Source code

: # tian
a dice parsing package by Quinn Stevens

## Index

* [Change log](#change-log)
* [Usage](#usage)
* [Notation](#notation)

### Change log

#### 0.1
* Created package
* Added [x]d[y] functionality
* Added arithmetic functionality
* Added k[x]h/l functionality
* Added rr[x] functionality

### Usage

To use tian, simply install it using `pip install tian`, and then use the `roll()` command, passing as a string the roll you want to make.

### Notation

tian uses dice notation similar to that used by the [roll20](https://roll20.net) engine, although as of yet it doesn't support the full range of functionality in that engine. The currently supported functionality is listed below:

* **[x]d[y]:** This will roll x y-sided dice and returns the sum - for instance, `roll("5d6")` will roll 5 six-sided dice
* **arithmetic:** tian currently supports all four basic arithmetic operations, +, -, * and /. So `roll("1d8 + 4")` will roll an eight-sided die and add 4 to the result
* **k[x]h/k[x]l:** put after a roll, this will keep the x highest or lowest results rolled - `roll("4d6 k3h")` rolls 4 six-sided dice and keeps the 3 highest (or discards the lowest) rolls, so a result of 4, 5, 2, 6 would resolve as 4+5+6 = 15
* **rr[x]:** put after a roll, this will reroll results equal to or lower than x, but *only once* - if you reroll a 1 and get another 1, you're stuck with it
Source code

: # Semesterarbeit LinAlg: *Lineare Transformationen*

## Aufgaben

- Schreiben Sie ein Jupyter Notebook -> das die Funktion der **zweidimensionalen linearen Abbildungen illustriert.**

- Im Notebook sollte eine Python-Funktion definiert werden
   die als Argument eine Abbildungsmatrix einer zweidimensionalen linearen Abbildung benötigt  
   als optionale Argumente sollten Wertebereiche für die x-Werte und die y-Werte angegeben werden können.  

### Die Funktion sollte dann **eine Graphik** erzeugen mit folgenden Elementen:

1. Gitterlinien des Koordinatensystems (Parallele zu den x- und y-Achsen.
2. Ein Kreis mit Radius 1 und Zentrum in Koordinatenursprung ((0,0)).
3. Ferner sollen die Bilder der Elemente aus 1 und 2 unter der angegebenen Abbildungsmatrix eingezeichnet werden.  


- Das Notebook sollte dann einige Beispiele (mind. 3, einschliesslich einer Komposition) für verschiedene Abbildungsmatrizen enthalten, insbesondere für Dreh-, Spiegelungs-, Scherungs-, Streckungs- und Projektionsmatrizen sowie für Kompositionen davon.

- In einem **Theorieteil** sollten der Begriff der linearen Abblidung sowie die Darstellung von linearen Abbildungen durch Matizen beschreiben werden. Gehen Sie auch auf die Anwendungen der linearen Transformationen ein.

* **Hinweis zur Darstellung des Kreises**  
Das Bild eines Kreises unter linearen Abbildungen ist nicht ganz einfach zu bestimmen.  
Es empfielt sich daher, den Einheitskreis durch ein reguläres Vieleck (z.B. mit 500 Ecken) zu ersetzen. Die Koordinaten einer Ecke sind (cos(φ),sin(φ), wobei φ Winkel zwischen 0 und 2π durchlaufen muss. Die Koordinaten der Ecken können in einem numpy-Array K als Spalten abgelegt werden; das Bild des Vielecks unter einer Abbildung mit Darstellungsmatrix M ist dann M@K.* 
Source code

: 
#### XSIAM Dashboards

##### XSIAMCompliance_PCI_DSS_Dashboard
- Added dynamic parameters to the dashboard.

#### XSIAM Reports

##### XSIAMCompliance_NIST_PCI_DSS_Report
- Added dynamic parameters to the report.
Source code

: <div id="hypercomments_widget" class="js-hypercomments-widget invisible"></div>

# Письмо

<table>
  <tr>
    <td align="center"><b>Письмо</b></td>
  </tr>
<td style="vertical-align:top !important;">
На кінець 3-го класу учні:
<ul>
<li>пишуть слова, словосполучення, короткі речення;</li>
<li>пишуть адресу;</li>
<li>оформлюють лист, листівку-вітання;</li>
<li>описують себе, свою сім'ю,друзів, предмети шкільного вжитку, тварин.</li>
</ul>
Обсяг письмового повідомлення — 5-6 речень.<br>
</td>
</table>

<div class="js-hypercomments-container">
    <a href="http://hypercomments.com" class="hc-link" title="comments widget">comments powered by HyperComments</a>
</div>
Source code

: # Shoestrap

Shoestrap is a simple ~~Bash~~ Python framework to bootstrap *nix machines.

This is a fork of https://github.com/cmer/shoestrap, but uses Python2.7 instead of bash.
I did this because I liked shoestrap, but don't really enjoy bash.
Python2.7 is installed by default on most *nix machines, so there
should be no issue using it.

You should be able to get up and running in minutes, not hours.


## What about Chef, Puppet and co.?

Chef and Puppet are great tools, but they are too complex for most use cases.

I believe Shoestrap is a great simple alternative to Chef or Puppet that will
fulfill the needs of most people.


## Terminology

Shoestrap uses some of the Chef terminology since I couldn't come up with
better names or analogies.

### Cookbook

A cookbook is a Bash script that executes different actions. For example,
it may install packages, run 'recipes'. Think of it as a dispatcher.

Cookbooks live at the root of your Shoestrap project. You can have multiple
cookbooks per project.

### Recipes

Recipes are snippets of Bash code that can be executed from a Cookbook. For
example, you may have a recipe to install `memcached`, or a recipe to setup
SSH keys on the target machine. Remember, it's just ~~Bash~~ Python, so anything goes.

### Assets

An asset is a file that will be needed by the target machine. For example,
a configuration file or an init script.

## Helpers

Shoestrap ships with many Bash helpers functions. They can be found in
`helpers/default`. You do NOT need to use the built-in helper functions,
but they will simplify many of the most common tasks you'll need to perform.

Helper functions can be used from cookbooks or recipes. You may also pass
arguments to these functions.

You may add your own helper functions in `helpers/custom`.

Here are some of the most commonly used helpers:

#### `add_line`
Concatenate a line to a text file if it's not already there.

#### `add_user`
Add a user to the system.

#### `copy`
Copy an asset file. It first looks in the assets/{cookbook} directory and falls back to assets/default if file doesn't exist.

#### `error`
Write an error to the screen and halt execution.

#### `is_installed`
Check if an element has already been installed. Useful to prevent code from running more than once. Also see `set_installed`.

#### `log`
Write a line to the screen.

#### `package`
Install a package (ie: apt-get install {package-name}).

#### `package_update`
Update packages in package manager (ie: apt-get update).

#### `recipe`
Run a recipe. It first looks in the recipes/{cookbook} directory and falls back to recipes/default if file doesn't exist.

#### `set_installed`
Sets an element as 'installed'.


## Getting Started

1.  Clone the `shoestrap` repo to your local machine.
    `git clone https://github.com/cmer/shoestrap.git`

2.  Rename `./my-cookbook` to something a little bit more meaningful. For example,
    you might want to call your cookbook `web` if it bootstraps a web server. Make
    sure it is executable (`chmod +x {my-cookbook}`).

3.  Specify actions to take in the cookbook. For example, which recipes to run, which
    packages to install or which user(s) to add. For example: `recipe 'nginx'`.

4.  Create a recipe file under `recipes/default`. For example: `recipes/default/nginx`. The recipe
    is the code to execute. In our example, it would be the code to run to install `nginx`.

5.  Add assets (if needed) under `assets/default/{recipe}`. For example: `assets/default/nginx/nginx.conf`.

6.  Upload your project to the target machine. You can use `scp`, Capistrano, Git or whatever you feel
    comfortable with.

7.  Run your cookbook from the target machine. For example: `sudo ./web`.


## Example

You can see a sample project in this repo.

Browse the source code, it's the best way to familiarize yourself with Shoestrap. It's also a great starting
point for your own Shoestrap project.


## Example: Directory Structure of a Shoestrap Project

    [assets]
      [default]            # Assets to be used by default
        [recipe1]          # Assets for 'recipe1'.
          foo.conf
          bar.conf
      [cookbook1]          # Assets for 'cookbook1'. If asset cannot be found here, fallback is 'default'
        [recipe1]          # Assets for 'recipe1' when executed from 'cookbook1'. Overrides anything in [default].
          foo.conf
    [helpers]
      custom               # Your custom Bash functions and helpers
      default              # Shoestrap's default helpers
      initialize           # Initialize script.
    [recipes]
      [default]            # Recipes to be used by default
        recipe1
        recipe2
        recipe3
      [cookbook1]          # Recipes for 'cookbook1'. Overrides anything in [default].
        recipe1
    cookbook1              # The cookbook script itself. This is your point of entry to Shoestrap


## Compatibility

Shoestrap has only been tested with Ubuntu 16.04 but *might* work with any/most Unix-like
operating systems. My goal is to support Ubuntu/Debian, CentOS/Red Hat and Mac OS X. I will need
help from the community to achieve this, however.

==================================================

> **WHAT THE TASK ASKS**:
All that should appear in the response is the run of lines from the first line of the entries through the line containing "as 4+5+6 = 15", copied exactly.

> **EXERCISE OUTPUT**:
Source code

: # tian
a dice parsing package by Quinn Stevens

## Index

* [Change log](#change-log)
* [Usage](#usage)
* [Notation](#notation)

### Change log

#### 0.1
* Created package
* Added [x]d[y] functionality
* Added arithmetic functionality
* Added k[x]h/l functionality
* Added rr[x] functionality

### Usage

To use tian, simply install it using `pip install tian`, and then use the `roll()` command, passing as a string the roll you want to make.

### Notation

tian uses dice notation similar to that used by the [roll20](https://roll20.net) engine, although as of yet it doesn't support the full range of functionality in that engine. The currently supported functionality is listed below:

* **[x]d[y]:** This will roll x y-sided dice and returns the sum - for instance, `roll("5d6")` will roll 5 six-sided dice
* **arithmetic:** tian currently supports all four basic arithmetic operations, +, -, * and /. So `roll("1d8 + 4")` will roll an eight-sided die and add 4 to the result
* **k[x]h/k[x]l:** put after a roll, this will keep the x highest or lowest results rolled - `roll("4d6 k3h")` rolls 4 six-sided dice and keeps the 3 highest (or discards the lowest) rolls, so a result of 4, 5, 2, 6 would resolve as 4+5+6 = 15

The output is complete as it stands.